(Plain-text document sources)
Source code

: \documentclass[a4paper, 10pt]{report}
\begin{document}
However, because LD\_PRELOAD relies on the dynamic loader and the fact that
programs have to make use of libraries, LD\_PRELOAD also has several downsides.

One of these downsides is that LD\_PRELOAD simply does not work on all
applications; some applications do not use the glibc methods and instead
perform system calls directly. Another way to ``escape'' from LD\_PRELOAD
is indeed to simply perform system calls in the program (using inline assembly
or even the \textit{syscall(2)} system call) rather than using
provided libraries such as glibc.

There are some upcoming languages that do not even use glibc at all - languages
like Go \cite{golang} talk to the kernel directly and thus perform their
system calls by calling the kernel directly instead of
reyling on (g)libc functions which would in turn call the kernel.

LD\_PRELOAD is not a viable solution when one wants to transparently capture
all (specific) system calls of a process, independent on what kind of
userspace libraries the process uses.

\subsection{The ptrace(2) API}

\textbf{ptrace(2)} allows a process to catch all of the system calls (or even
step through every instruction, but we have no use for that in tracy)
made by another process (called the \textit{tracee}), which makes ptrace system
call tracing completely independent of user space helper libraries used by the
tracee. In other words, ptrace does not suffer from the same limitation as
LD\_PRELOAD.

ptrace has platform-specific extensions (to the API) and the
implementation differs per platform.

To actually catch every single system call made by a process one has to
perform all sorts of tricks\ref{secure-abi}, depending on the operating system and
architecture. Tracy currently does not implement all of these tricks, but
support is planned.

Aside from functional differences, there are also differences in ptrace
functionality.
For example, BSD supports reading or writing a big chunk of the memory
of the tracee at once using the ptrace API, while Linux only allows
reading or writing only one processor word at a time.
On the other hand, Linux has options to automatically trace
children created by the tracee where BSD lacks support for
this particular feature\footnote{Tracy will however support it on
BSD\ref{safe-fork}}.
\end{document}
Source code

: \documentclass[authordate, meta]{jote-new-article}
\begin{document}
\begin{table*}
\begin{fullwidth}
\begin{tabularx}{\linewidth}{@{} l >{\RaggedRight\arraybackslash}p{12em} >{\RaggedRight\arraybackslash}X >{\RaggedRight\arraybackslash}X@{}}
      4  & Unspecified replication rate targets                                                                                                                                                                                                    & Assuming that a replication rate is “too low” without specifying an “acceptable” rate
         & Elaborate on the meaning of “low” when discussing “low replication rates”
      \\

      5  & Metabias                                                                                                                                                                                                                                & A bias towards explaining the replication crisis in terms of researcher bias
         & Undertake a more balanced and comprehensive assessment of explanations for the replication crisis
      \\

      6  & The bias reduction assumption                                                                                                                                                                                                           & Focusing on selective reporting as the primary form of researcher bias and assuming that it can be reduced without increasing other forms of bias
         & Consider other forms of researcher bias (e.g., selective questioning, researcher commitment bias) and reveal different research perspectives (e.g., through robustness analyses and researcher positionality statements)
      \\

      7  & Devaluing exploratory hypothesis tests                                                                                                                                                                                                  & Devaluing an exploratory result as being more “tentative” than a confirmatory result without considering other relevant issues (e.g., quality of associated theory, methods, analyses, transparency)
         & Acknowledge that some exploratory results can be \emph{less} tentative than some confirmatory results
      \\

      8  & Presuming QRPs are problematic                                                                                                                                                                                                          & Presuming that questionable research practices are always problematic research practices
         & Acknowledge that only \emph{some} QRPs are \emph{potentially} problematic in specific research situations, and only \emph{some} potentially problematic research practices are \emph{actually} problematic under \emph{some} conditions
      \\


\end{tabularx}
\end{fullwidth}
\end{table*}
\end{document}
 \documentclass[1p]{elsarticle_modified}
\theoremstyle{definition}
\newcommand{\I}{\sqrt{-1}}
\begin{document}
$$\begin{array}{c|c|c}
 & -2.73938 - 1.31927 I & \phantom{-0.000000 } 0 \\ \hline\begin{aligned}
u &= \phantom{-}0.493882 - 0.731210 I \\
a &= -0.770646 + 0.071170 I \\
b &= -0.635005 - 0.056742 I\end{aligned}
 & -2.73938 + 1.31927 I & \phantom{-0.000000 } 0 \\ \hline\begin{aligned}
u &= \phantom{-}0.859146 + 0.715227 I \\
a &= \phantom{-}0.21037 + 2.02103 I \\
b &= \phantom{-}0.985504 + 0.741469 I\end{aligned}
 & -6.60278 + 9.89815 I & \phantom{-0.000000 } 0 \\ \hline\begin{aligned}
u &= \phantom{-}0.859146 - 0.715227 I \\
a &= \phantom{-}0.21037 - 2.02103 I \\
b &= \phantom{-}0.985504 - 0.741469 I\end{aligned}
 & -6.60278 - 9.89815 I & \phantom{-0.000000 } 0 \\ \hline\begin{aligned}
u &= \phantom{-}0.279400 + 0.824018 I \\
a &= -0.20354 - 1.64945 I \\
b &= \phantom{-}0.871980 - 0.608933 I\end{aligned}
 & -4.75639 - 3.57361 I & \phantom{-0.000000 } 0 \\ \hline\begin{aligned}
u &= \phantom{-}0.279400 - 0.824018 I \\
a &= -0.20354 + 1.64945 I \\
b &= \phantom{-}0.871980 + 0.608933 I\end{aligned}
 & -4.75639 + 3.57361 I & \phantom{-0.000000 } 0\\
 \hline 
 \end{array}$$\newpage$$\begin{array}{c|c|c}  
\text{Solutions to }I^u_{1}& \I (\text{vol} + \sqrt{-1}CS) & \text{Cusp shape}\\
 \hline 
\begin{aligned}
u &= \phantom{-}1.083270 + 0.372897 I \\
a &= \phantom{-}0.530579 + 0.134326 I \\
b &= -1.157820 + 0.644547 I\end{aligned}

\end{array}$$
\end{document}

TASK DIRECTIONS
Scan the entries above, and wherever a line holds the string "perform", copy it.

TASK ANSWER
perform system calls directly. Another way to ``escape'' from LD\_PRELOAD
is indeed to simply perform system calls in the program (using inline assembly
like Go \cite{golang} talk to the kernel directly and thus perform their
perform all sorts of tricks\ref{secure-abi}, depending on the operating system and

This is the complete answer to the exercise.